Exercise brief: Please repeat the lines below, exactly and only, from the one that holds "- Singkat namun mendeskripsikan konteks." through the one that holds "## Clean Code Principle".

[Stored dataset items]
Start of Block
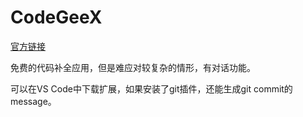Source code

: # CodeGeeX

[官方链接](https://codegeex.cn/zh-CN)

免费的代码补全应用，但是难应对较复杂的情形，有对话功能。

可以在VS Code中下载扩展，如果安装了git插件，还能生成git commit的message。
End of Block
Start of Block
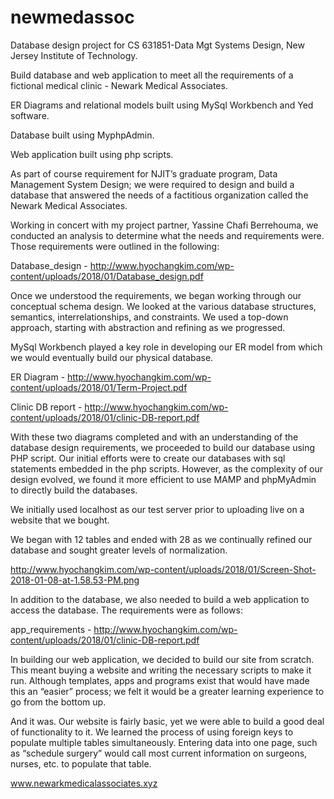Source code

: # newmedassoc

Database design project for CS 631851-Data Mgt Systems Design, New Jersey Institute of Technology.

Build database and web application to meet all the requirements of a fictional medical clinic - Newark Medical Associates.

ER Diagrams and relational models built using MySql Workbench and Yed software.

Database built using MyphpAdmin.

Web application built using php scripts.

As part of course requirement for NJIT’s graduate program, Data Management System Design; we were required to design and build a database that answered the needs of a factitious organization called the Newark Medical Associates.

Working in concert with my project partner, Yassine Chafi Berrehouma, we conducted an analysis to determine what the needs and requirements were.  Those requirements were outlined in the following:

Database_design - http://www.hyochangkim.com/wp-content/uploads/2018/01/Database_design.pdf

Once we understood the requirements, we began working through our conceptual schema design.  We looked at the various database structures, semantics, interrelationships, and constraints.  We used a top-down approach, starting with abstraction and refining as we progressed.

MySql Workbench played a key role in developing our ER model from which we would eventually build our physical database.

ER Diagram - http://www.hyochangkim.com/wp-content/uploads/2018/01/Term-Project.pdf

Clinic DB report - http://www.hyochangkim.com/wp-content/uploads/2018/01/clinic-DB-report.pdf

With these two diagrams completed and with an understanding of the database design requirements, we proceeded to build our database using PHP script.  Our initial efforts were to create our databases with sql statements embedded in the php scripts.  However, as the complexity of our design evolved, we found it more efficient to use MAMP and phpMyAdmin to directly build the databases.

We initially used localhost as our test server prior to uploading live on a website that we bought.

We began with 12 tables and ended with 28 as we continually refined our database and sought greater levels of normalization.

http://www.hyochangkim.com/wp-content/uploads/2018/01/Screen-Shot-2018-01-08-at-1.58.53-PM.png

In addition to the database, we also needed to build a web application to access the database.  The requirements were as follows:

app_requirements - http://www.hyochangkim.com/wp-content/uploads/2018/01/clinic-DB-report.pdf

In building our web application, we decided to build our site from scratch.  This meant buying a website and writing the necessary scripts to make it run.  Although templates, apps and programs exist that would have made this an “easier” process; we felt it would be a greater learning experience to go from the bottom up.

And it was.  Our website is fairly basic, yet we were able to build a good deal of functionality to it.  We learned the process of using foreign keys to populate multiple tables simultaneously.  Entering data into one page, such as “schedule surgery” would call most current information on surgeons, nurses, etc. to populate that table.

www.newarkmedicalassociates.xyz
End of Block
Start of Block
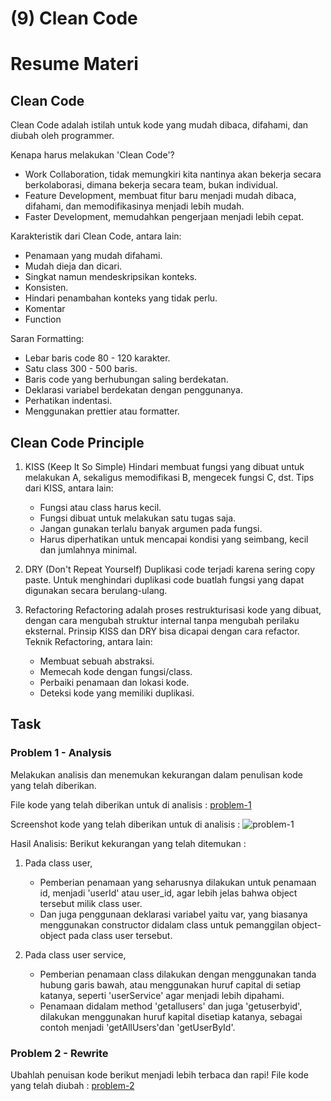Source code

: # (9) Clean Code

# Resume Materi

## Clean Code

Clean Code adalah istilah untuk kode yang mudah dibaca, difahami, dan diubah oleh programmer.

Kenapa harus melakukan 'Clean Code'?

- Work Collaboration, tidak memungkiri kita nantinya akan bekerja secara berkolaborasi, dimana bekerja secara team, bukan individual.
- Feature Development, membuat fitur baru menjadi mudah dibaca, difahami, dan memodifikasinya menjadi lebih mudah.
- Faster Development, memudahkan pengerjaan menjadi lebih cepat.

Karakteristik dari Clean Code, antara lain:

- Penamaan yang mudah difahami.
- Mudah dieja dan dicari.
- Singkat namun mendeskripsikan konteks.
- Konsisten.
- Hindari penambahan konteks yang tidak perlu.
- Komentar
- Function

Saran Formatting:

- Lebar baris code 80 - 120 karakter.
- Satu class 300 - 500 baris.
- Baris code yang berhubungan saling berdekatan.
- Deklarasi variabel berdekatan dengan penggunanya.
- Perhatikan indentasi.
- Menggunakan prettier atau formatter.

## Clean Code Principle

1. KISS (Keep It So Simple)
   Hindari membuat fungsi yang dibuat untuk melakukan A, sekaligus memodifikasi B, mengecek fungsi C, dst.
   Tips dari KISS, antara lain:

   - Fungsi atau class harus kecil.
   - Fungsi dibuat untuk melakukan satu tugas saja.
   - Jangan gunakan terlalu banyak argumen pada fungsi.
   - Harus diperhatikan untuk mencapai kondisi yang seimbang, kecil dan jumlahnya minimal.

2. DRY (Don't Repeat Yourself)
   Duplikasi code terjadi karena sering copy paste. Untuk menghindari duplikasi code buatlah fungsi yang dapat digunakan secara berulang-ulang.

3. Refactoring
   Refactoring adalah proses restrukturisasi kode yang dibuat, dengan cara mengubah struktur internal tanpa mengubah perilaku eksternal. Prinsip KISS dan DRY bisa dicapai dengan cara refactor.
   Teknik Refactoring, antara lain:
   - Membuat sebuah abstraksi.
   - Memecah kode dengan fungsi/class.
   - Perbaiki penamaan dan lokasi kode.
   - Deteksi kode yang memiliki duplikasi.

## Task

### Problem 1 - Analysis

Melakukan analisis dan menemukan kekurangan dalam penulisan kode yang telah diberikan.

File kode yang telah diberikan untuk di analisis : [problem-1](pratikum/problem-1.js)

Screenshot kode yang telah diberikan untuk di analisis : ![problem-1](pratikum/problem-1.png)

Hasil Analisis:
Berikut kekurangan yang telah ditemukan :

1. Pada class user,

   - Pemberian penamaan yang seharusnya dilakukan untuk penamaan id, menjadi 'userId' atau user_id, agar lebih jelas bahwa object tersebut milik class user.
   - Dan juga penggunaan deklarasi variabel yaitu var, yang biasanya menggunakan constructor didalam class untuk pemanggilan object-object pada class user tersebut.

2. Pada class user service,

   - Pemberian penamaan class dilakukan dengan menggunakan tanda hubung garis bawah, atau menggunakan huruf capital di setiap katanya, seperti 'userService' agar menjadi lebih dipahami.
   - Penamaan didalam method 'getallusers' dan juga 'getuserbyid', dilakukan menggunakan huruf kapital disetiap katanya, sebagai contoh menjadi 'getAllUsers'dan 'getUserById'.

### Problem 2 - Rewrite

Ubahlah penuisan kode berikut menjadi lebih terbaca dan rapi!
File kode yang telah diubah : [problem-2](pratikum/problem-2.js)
End of Block
Response to the task:
- Singkat namun mendeskripsikan konteks.
- Konsisten.
- Hindari penambahan konteks yang tidak perlu.
- Komentar
- Function

Saran Formatting:

- Lebar baris code 80 - 120 karakter.
- Satu class 300 - 500 baris.
- Baris code yang berhubungan saling berdekatan.
- Deklarasi variabel berdekatan dengan penggunanya.
- Perhatikan indentasi.
- Menggunakan prettier atau formatter.

## Clean Code Principle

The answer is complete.